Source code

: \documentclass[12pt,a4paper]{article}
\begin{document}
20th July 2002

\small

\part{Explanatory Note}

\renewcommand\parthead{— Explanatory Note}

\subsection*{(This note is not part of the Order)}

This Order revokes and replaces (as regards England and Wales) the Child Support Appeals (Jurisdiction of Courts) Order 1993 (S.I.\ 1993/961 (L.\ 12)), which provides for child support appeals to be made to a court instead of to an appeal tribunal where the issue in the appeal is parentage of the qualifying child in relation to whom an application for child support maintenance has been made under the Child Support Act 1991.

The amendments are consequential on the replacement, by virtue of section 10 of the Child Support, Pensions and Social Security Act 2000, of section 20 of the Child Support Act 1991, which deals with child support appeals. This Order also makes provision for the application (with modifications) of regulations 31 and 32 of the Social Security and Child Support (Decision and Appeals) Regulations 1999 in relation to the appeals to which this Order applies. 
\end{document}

----

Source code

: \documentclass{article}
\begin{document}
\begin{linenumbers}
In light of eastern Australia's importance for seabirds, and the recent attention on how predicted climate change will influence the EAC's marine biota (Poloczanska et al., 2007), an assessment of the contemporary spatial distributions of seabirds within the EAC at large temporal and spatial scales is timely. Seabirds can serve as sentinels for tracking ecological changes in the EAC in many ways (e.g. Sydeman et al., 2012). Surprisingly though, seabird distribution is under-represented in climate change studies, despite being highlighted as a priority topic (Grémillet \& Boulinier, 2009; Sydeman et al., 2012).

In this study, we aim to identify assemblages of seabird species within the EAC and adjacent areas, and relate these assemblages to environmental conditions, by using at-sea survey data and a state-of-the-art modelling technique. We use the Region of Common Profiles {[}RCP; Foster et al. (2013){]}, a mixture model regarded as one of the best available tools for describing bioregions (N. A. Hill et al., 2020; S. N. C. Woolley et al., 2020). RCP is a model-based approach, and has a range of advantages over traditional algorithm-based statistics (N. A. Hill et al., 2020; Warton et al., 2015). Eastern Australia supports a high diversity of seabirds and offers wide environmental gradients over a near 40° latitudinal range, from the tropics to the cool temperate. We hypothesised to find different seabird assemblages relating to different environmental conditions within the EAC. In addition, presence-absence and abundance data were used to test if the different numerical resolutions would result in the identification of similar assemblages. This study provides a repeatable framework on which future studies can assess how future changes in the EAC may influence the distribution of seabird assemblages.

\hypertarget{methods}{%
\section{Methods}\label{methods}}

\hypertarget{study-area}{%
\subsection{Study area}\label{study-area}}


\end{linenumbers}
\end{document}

----

_Task description_: Every line of the data that includes the word "subsection" should be copied.

_Exercise result_:
\subsection*{(This note is not part of the Order)}
\subsection{Study area}\label{study-area}}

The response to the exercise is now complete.